Rumors of a banking collapse have been afloat since the February coup. The situation has been further aggravated by the SAC’s decision to shut down mobile data, public WiFi and fixed wireless internet services to subdue the resistance, leaving the people heavily reliant on cash transactions. Long queues in front of ATM counters have become a common sight in the country over the past few weeks. To prevent a run on the banks, the junta was forced on March 1 to fix a cap on daily ATM cash withdrawals of 500,000 kyats per customer.
Though many banks had opened their doors by late April, cash shortages remain a pressing threat to the economy. The scramble for cash withdrawals only intensified after the reopening of the banks, with virtually nobody turning up to deposit money. Even the reduced withdrawal limits are not being permitted by most banks. Limits have been fixed according to the numbers of customers appearing at a bank branch on any given day, and ATMs have quickly run out of money. Individuals and even businesses have to wait for many hours at bank branches and ATMs for their daily requirement of cash. The neediest turn to the black market for cash in exchange for heavy commissions. Practices like transferring cash to multiple third-party accounts to overcome the daily withdrawal limits are also in vogue.
The fall in the value of the kyat has also contributed to the cash crunch.
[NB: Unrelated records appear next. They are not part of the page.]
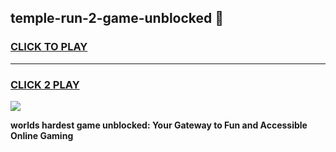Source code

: 
## temple-run-2-game-unblocked 👋
<h3>
<a href="https://premium.freeplayer.one?title=temple-run-2-game-unblocked&ref=14F">CLICK TO PLAY</a></h3>
<hr>

<h3>
<a href="https://premium.freeplayer.one?title=temple-run-2-game-unblocked&ref=14F">CLICK 2 PLAY</a>
  
</h3>

<a href="https://premium.freeplayer.one?title=temple-run-2-game-unblocked&ref=12F/"><img src="https://clearcache.store/games.png"></a>


**worlds hardest game unblocked: Your Gateway to Fun and Accessible Online Gaming**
Myanmar’s currency has fallen nearly 20 percent against the U.S. dollar since the coup, from 1,350 at the end of January to 1,600 at the end of April. People are aggressively exchanging their kyat for gold or U.S. dollars as a hedge against the depreciating currency.
Reports from the country suggest that the Central Bank of Myanmar (CBM) is finding it increasingly difficult to provide the private banks with enough cash to cover the daily withdrawals. The CBM has already initiated various measures to instill confidence in the banking system, reiterating that the public should trust the banks and assuring people that there is no cause for worry. Banks have issued special schemes and opened new counters to woo depositors. The public has been offered new accounts with better interest rates and unlimited withdrawal limits. So far, these announcements have made little impact on the public mood, given the widespread lack of confidence in the military government.
Experts forecast a dire situation if the crisis continues without respite. Although groceries and essentials are available in the markets for the moment, the latest reports from the country show that farmers and traders are beginning to feel the squeeze. Financial indicators point towards rising inflation over the coming year, and analysts say that farmers will be in short of credit before the next planting season in June, with likely effects on the country’s food supply. Cash shortages are causing blockages in commercial supply chains and the supply of essential commodities could well be disrupted in the near future.
What Myanmar faces now, above all, is a crisis of confidence in the present administration. Widespread participation in the protests and Civil Disobedience Movement have forced the military to intensify its crackdown on the anti-coup resistance. As the SAC struggles to consolidate its power, armed resistance by ethnic rebel groups has raised fears of intensified civil war in the frontier provinces. The military coup has destroyed the public trust in the country’s democratic and financial institutions. All the more, it has pushed its banking system, and the economy as a whole, to the verge of collapse.